Reef Casino Sinking

17 April ASX announcement:

The Trust’s distributable profit* for the 1st half year from 1 January 2019 to 30 June 2019 is currently estimated to be between $1.7 million to $3.0 million. This current estimate is lower than the actual result for the same period last year. This is due to :-
 Softness in Cairns tourism – at a level not experienced for a number of years, made worse by an extraordinary wet season in the 1st quarter of the year.

 Short term variability in casino table gaming because of a soft gaming and Chinese tourist market including a soft Chinese New Year season, at a level not experienced in recent years.

 A subdued local economy due to soft tourism and increased local competition which has had an impact on casino slots gaming and to a lesser extent on hotel accommodation.

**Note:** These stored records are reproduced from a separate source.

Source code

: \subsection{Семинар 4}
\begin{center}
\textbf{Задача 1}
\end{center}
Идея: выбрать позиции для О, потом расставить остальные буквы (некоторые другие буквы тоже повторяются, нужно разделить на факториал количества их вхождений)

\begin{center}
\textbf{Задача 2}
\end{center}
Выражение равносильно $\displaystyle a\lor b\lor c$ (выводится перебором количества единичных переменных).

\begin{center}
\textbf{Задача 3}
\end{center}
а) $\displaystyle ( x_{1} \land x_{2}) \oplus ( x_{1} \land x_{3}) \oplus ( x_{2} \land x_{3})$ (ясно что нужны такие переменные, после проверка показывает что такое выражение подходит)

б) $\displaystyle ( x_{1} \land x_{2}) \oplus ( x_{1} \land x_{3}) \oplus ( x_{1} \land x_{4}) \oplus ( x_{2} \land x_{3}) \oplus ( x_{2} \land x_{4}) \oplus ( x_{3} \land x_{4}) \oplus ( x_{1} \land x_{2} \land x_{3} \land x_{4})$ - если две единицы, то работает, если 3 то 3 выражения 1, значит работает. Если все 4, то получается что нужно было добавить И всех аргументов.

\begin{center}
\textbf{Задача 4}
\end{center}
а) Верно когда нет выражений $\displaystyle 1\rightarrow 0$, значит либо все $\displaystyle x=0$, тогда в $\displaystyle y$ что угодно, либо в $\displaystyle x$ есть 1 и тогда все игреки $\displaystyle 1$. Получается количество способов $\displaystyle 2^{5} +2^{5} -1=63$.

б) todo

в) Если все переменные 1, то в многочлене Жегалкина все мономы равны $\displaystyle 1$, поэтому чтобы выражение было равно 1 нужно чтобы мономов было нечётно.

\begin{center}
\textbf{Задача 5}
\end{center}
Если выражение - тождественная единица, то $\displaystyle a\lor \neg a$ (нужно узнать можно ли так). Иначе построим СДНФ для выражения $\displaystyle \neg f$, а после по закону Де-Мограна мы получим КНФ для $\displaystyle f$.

A further update will be provided at the Annual General Meeting on 24 May 2019.

 

Then the AGM on May 24:

On 17th April 2019, a trading update advised that the Trust’s distributable profit for the 1st half year from 1 January 2019 to 30 June 2019 was estimated to be between $1.7 million to $3.0 million. Our current estimate of the distributable profit is between $1.2 million to $1.7 million.

Looks like this:

Reef Casino 1H18

The blue 2019 bar is the top end of the revised 2019 range.

How are the numbers on a global tourism hub anchored by a new casino working out again?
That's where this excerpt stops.